The museum closed March 14, and Gorga says it probably won’t reopen until at least June. The staff members are working from home and currently are being paid for the next 2½ months using funds from the museum’s Paycheck Protection Program loan.
Unfortunately, the museum also had to cancel all of its education programs for its clients, many of which may not resume until the fall or later. Its 20th anniversary fundraiser, set for May 29, has been moved to an online venue.
Gorga said he is proud of the addition of an “At Home” page on the museum’s website that has craft activities, videos and more. Its lectures are online as well, and it continues to create more online content, including a narrated tour of the museum.
Gorga’s suggestions for other nonprofits is to communicate with and care for the staff, both of which are keys to eventually resuming services.
» Lori Goodman, executive director, Isla Vista Youth Projects
Mission: The Isla Vista Youth Projects strengthens our community through diverse educational, recreational and social programs for children and families regardless of income.
“We made the difficult decision to close our child care operations, leaving 127 children ages 0 to 5 without care and leaving more than 240 school-age children without the care they would have gotten after school,” Goodman said. “We don’t know when we will be able to reopen. We are committed to doing our part to flatten the curve and not overwhelm our health care system with the COVID-19 virus.”
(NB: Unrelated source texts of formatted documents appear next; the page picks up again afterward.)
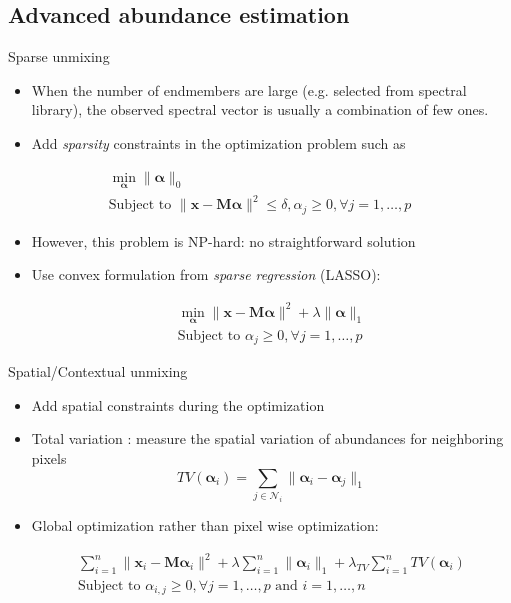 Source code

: \documentclass[10pt,aspectratio=1610]{beamer}
\begin{document}
\subsection{Advanced abundance estimation}
\label{sec:org19a6f2e}
\begin{frame}[label={sec:org64952ab}]{Sparse unmixing}
\begin{itemize}
\item When the number of endmembers are large (e.g. selected from spectral
library), the observed  spectral vector is usually  a combination of
few ones.
\item Add \emph{sparsity} constraints in the optimization problem such as
\end{itemize}
\begin{center}
  \begin{eqnarray*}
    \min_{\boldsymbol{\alpha}} \|\boldsymbol{\alpha}\|_{0} \\
    \text{Subject to } \|\mathbf{x}-\mathbf{M}\boldsymbol{\alpha}\|^2 \leq \delta, \alpha_j\geq 0, \forall j=1,\ldots,p
  \end{eqnarray*}
\end{center}
\begin{itemize}
\item However, this problem is NP-hard: no straightforward solution
\item Use convex formulation from \emph{sparse regression} (LASSO):
\begin{center}
\begin{eqnarray*}
\min_{\boldsymbol{\alpha}} \|\mathbf{x}-\mathbf{M}\boldsymbol{\alpha}\|^2  + \lambda \|\boldsymbol{\alpha}\|_{1}\\
\text{Subject to }\alpha_j\geq 0, \forall j=1,\ldots,p
\end{eqnarray*}
\end{center}
\end{itemize}
\end{frame}
\begin{frame}[label={sec:org7ee0b2d}]{Spatial/Contextual unmixing}
\begin{itemize}
\item Add spatial constraints during the optimization
\item Total variation \cite{DBLP:journals/tgrs/IordacheBP12}: measure the spatial variation of abundances for neighboring pixels
$$ TV(\boldsymbol{\alpha}_i) = \sum_{j\in \mathcal{N}_i} \|\boldsymbol{\alpha}_i-\boldsymbol{\alpha}_j\|_{1}$$
\item Global optimization rather than pixel wise optimization:
\begin{center}
  \begin{eqnarray*}
     \sum_{i=1}^n   \|\mathbf{x}_i-\mathbf{M}\boldsymbol{\alpha}_i\|^2 + \lambda \sum_{i=1}^n\|\boldsymbol{\alpha}_i\|_{1} + \lambda_{TV}\sum_{i=1}^nTV(\boldsymbol{\alpha}_i)\\
     \text{Subject to }\alpha_{i,j}\geq 0, \forall j=1,\ldots,p \text{ and } i=1,\ldots,n
  \end{eqnarray*}
\end{center}
\end{itemize}
\end{frame}
\end{document}
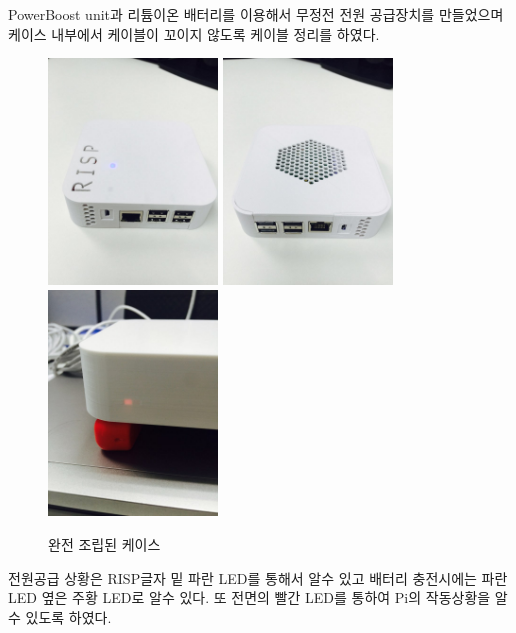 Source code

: \documentclass[11pt
  , a4paper
  , article
  , oneside
]{memoir}
\begin{document}
PowerBoost unit과 리튬이온 배터리를 이용해서 무정전 전원 공급장치를 만들었으며 케이스 내부에서 케이블이 꼬이지 않도록 케이블 정리를 하였다.
\clearpage
\begin{center}
	\begin{figure}[h]
		\includegraphics[width=4.5cm]{./images/d.jpg}
		\includegraphics[width=4.5cm]{./images/e.jpg}
		\includegraphics[width=4.5cm]{./images/g.jpg}
		\caption{완전 조립된 케이스}
	\end{figure}
\end{center}
전원공급 상황은 RISP글자 밑 파란 LED를 통해서 알수 있고 배터리 충전시에는 파란 LED 옆은 주황 LED로 알수 있다. 또 전면의 빨간 LED를 통하여 Pi의 작동상황을 알수 있도록 하였다.
\end{document}
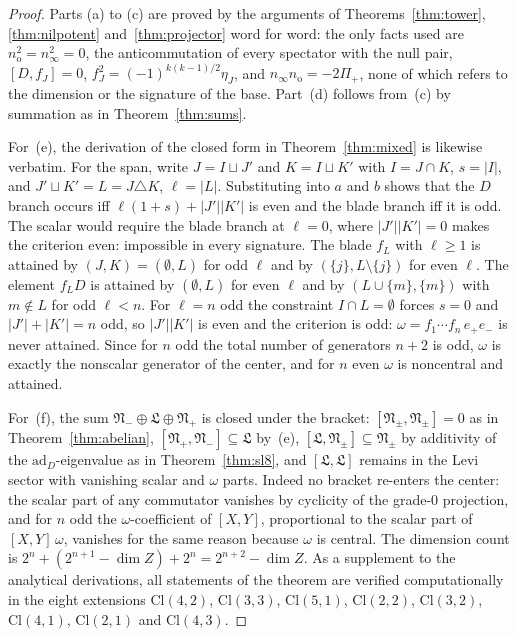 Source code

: \documentclass{birkjour}
\theoremstyle{definition}
\theoremstyle{remark}
\numberwithin{equation}{section}
\newcommand{\Cl}{\mathrm{Cl}}
\newcommand{\fkN}{\mathfrak{N}}
\newcommand{\fkL}{\mathfrak{L}}
\newcommand{\no}{n_{\mathrm{o}}}
\newcommand{\ninf}{n_{\infty}}
\newcommand{\ad}{\mathrm{ad}}
\newenvironment{revblock}{}{}
\begin{document}
\begin{revblock}
\begin{proof}
Parts (a) to (c) are proved by the arguments of
Theorems~\ref{thm:tower}, \ref{thm:nilpotent}
and~\ref{thm:projector} word for word: the only facts used
are $\no^2=\ninf^2=0$, the anticommutation of every
spectator with the null pair, $[D,f_J]=0$,
$f_J^2=(-1)^{k(k-1)/2}\eta_J$, and $\ninf\no=-2\Pi_+$, none
of which refers to the dimension or the signature of the
base. Part~(d) follows from~(c) by summation as in
Theorem~\ref{thm:sums}.

For~(e), the derivation of the closed form in
Theorem~\ref{thm:mixed} is likewise verbatim. For the span,
write $J=I\sqcup J'$ and $K=I\sqcup K'$ with $I=J\cap K$,
$s=|I|$, and $J'\sqcup K'=L=J\triangle K$, $\ell=|L|$.
Substituting into $a$ and $b$ shows that the $D$ branch
occurs iff $\ell(1+s)+|J'||K'|$ is even and the blade branch
iff it is odd. The scalar would require the blade branch at
$\ell=0$, where $|J'||K'|=0$ makes the criterion even:
impossible in every signature. The blade $f_L$ with
$\ell\geq1$ is attained by $(J,K)=(\emptyset,L)$ for odd
$\ell$ and by $(\{j\},L\setminus\{j\})$ for even $\ell$. The
element $f_L D$ is attained by $(\emptyset,L)$ for even
$\ell$ and by $(L\cup\{m\},\{m\})$ with $m\notin L$ for odd
$\ell<n$. For $\ell=n$ odd the constraint $I\cap L=\emptyset$
forces $s=0$ and $|J'|+|K'|=n$ odd, so $|J'||K'|$ is even
and the criterion is odd: $\omega=f_1\cdots f_n\,e_+e_-$ is
never attained. Since for $n$ odd the total number of
generators $n+2$ is odd, $\omega$ is exactly the nonscalar
generator of the center, and for $n$ even $\omega$ is
noncentral and attained.

For~(f), the sum $\fkN_-\oplus\fkL\oplus\fkN_+$ is closed
under the bracket: $[\fkN_\pm,\fkN_\pm]=0$ as in
Theorem~\ref{thm:abelian}, $[\fkN_+,\fkN_-]\subseteq\fkL$
by~(e), $[\fkL,\fkN_\pm]\subseteq\fkN_\pm$ by additivity of
the $\ad_D$-eigenvalue as in Theorem~\ref{thm:sl8}, and
$[\fkL,\fkL]$ remains in the Levi sector with vanishing
scalar and $\omega$ parts. Indeed no bracket re-enters the
center: the scalar part of any commutator vanishes by
cyclicity of the grade-0 projection, and for $n$ odd the
$\omega$-coefficient of $[X,Y]$, proportional to the scalar
part of $[X,Y]\,\omega$, vanishes for the same reason
because $\omega$ is central. The dimension count is
$2^n+(2^{n+1}-\dim Z)+2^n=2^{n+2}-\dim Z$. As a supplement to 
the analytical derivations, all statements
of the theorem are verified computationally in the eight
extensions $\Cl(4,2)$, $\Cl(3,3)$, $\Cl(5,1)$, $\Cl(2,2)$,
$\Cl(3,2)$, $\Cl(4,1)$, $\Cl(2,1)$ and $\Cl(4,3)$.
\end{proof}


\end{revblock}
\end{document}
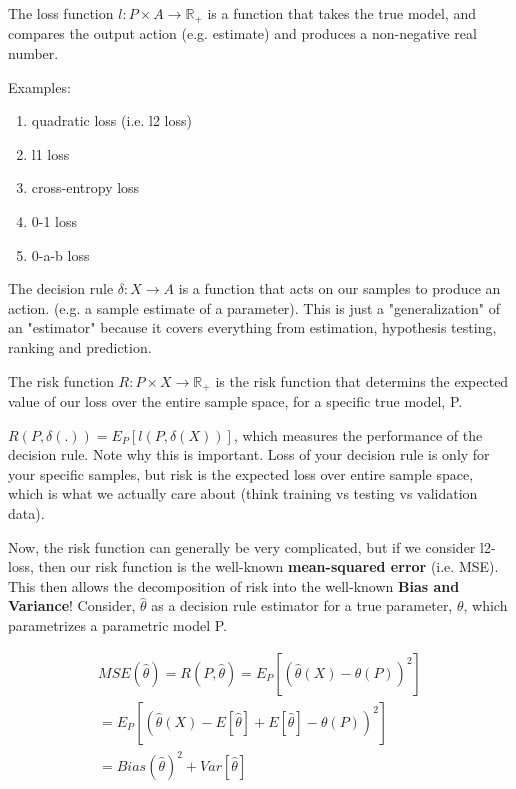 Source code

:     \begin{definition}{The loss function}
    $l: P \times A \rightarrow \mathbb{R}_+$ is a function that takes the true model, and compares the output action (e.g. estimate) and produces a non-negative real number.

    Examples: 
    \begin{enumerate}
      \item quadratic loss (i.e. l2 loss)
      \item l1 loss
      \item cross-entropy loss
      \item 0-1 loss
      \item 0-a-b loss
    \end{enumerate}
    \end{definition}

    \begin{definition}{The decision rule}
    $\delta: X \rightarrow A$ is a function that acts on our samples to produce an action. (e.g. a sample estimate of a parameter). This is just a "generalization" of an "estimator" because it covers everything from estimation, hypothesis testing, ranking and prediction.
    \end{definition}


    \begin{definition}{The risk function}
      $R: P \times X \rightarrow \mathbb{R}_+$ is the risk function that determins the expected value of our loss over the entire sample space, for a specific true model, P. 

      $R(P, \delta(.)) = E_P [ l(P, \delta(X)) ]$, which measures the performance of the decision rule. Note why this is important. Loss of your decision rule is only for your specific samples, but risk is the expected loss over entire sample space, which is what we actually care about (think training vs testing vs validation data).
    \end{definition}

    Now, the risk function can generally be very complicated, but if we consider l2-loss, then our risk function is the well-known \textbf{mean-squared error} (i.e. MSE). This then allows the decomposition of risk into the well-known \textbf{Bias and Variance}! Consider, $\hat{\theta}$ as a decision rule estimator for a true parameter, $\theta$, which parametrizes a parametric model P.

    \begin{align}
      MSE(\hat{\theta}) = R(P, \hat{\theta}) = E_P [ (\hat{\theta}(X) - \theta(P))^2 ]\\
      = E_P [ (\hat{\theta}(X) - E[\hat{\theta}] + E[\hat{\theta}] - \theta(P))^2 ] \\
      = Bias(\hat{\theta})^2 + Var[\hat{\theta}]
    \end{align}

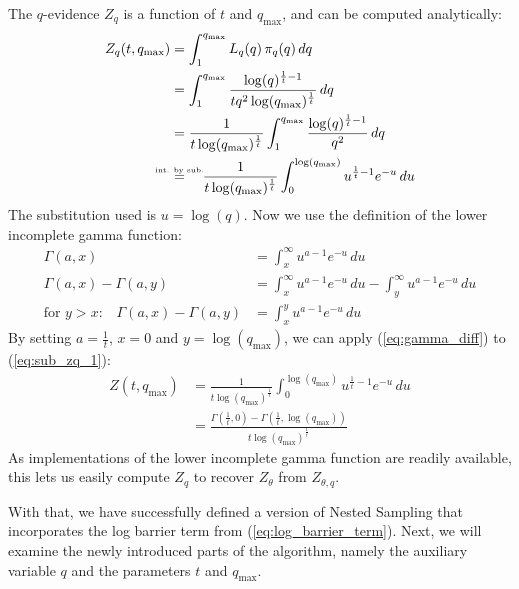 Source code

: \documentclass[12pt, a4paper]{report}
\begin{document}
The $q$-evidence $Z_q$ is a function of $t$ and $q_{\textrm{max}}$, and can be computed analytically:
\begin{align}
    Z_q(t, q_{\textrm{max}}) &= \int_1^{q_{\textrm{max}}} L_q(q) \, \pi_q(q) \, dq \nonumber\\
    &= \int_1^{q_{\textrm{max}}} \frac{\log(q)^{\frac{1}{t}-1}}{tq^2\log(q_{\textrm{max}})^\frac{1}{t}} \, dq \nonumber\\
    &= \frac{1}{t \log(q_{\textrm{max}})^{\frac{1}{t}}} \int_1^{q_{\textrm{max}}} \frac{\log(q)^{\frac{1}{t}-1}}{q^2} \, dq \nonumber\\
    &\mathrel{\overset{\makebox[0pt]{\mbox{\normalfont\tiny int. by sub.}}}{=}} \quad \frac{1}{t \log(q_{\textrm{max}})^{\frac{1}{t}}} \int_0^{\log(q_{\textrm{max}})} u^{\frac{1}{t}-1} e^{-u} \, du \label{eq:sub_zq_1}
\end{align}
The substitution used is $u = \log(q)$.
Now we use the definition of the lower incomplete gamma function:
\begin{align}
    \Gamma(a, x) &= \int_x^{\infty} u^{a-1} e^{-u} \, du \nonumber\\
    \Gamma(a, x) - \Gamma(a, y) &= \int_x^{\infty} u^{a-1} e^{-u} \, du - \int_y^{\infty} u^{a-1} e^{-u} \, du \nonumber\\
    \textrm{for } y > x\textrm{:} \quad \Gamma(a, x) - \Gamma(a, y) &= \int_x^y u^{a-1} e^{-u} \, du \label{eq:gamma_diff}
\end{align}
By setting $a = \frac{1}{t}$, $x = 0$ and $y = \log(q_{\textrm{max}})$, we can apply (\ref{eq:gamma_diff}) to (\ref{eq:sub_zq_1}):
\begin{align*}
    Z(t, q_{\textrm{max}}) &= \frac{1}{t \log(q_{\textrm{max}})^{\frac{1}{t}}} \int_0^{\log(q_{\textrm{max}})} u^{\frac{1}{t}-1} e^{-u} \, du \\
    &= \frac{\Gamma(\frac{1}{t}, 0) - \Gamma(\frac{1}{t}, \log(q_{\textrm{max}}))}{t \log(q_{\textrm{max}})^{\frac{1}{t}}}
\end{align*}
As implementations of the lower incomplete gamma function are readily available, this lets us easily compute $Z_q$ to recover $Z_{\theta}$ from $Z_{\theta, q}$.

With that, we have successfully defined a version of Nested Sampling that incorporates the log barrier term from (\ref{eq:log_barrier_term}).
Next, we will examine the newly introduced parts of the algorithm, namely the auxiliary variable $q$ and the parameters $t$ and $q_{\textrm{max}}$.

\FloatBarrier
\end{document}
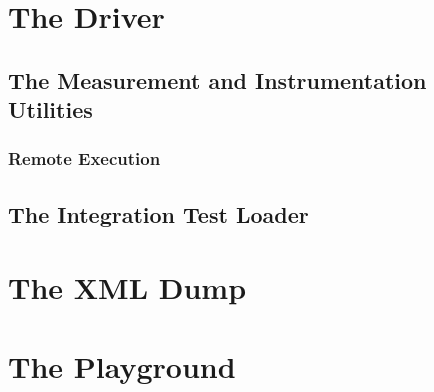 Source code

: \section{The Driver} \label{sec:Driver}
\subsection{The Measurement and Instrumentation Utilities}
\label{sec:Driver.MeasureAndInstrument}
\subsubsection{Remote Execution}
\subsection{The Integration Test Loader}

\section{The XML Dump}
\section{The Playground}
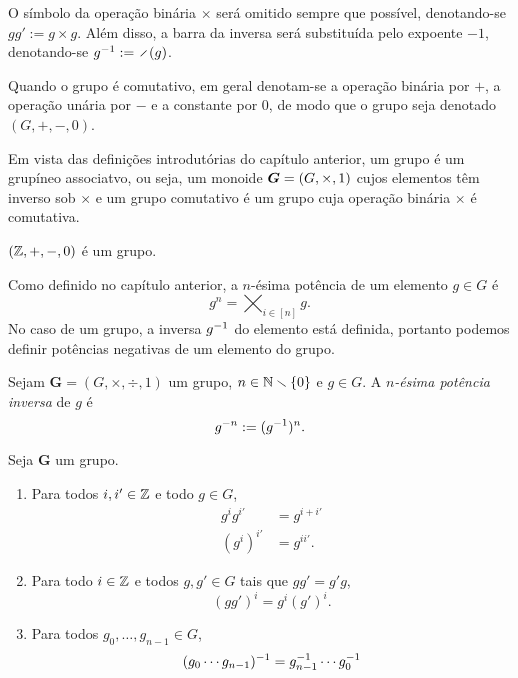 \begin{notation}
O símbolo da operação binária $\times$ será omitido sempre que possível, denotando-se $gg' := g \times g$. Além disso, a barra da inversa será substituída pelo expoente $-1$, denotando-se $g\inv := \div(g)$.

Quando o grupo é comutativo, em geral denotam-se a operação binária por $+$, a operação unária por $-$ e a constante por $0$, de modo que o grupo seja denotado $(G,+,-,0)$.
\end{notation}

Em vista das definições introdutórias do capítulo anterior, um grupo é um grupíneo associatvo, ou seja, um monoide $\bm G=(G, \times, 1)$ cujos elementos têm inverso sob $\times$ e um grupo comutativo é um grupo cuja operação binária $\times$ é comutativa.

\begin{example}
$(\mathbb{Z},+,-,0)$ é um grupo.
\end{example}

Como definido no capítulo anterior, a $n$-ésima potência de um elemento $g \in G$ é
	\begin{equation*}
	g^n = \bigtimes_{i \in [n]} g.
	\end{equation*}
No caso de um grupo, a inversa $g^{-1}$ do elemento está definida, portanto podemos definir potências negativas de um elemento do grupo.

\begin{definition}
Sejam $\bm G = (G,\times,\div,1)$ um grupo, $n \in \mathbb{N} \smallsetminus \{0\}$ e $g \in G$. A \emph{$n$-ésima potência inversa} de $g$ é
	\begin{equation*}
	g^{-n} := (g^{-1})^n.
	\end{equation*}
\end{definition}

\begin{exercise}
Seja $\bm G$ um grupo.
	\begin{enumerate}
	\item Para todos $i,i' \in \mathbb{Z}$ e todo $g \in G$,
		\begin{align*}
		g^i g^{i'} &= g^{i+i'} \\
		(g^i)^{i'} &= g^{ii'}.
		\end{align*}
	\item Para todo $i \in \mathbb{Z}$ e todos $g,g' \in G$ tais que $gg'=g'g$,
		\begin{equation*}
		(gg')^i = g^i(g')^i.
		\end{equation*}
	\item Para todos $g_0, \ldots, g_{n-1} \in G$,%
		\begin{equation*}
		(g_0 \cdots g_{n-1})^{-1} = g_{n-1}^{-1} \cdots g_0^{-1}
		\end{equation*}
	\end{enumerate}
\end{exercise}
IVYP also provides an emergency food pantry for its families, feeding about 400 families each week. It is carefully observing social distancing constraints, so families must make an appointment to pick up food. It also continues to support families with CalFresh and Medi-Cal sign-ups.
One of its biggest challenges is technology. Staff members call each family every week to check in on their physical, emotional and educational needs, then it provides a clearing house to meet those needs.
However, some of IVYP’s teachers and many of the families they serve do not own a computer or have Wi-Fi.
“We talk about the achievement gap in low-income students, but I am seeing dire consequences of the technology gap,” Goodman said.
Goodman is not sure how IVYP will survive the pandemic challenges. Even though its state-funded child care and after-school care will continue to receive funds for those certified children, it also serves many private-pay low-income families as well.
“This crisis is revealing our weaknesses but also our strengths,” Goodman said. “I am seeing tremendous commitment, creativity, resilience and collaboration. It’s inspiring.”
When I asked Goodman about her advice for other nonprofits, she said, “I believe we are going to be dealing with social distancing for many months. My advice is to accept that this is going to take a long time. Take care of yourself, your family and your colleagues. Breathe.”
» Jan Campbell, executive director, Domestic Violence Solutions
Mission: Domestic Violence Solutions provides safety, shelter and support for families and individuals affected by domestic violence and collaborates with community partners to raise awareness regarding the cause, prevalence and impact.
Its administrative office is open and conducting business as usual. However, some services have been reduced or changed. It’s not accepting new clients in the Santa Barbara shelter, but instead is transporting them to its Santa Maria facility.
“We are using telehealth now for our case management, and it is working very well,” Campbell said. “Our clients suffer from trauma, so we are trying to keep them as calm and normalized as possible. I am also working diligently to keep our staff upbeat during these trying times.”
Campbell reported that the Goleta Chamber of Commerce has been very helpful by providing hotel vouchers and connections. Other supporters have included the county, the cities, and the consortium of funders led by the Santa Barbara Foundation, United Way and the Hutton Parker Foundation. These agencies have provided critical financial support for general operating expenses.
» Lisa Brabo, Ph.D., executive director, Family Service Agency
Mission: Providing hope, strength and stability to Santa Barbara County children, families and seniors.
“FSA’s core services for families and seniors — basic needs assistance and mental health counseling — are needed by even more community members during this crisis and will continue throughout,” Brabo said. “We are providing most assistance via telephone and video now in order to safeguard everyone’s health and safety. We provide in-person assistance when essential, such as for food distribution.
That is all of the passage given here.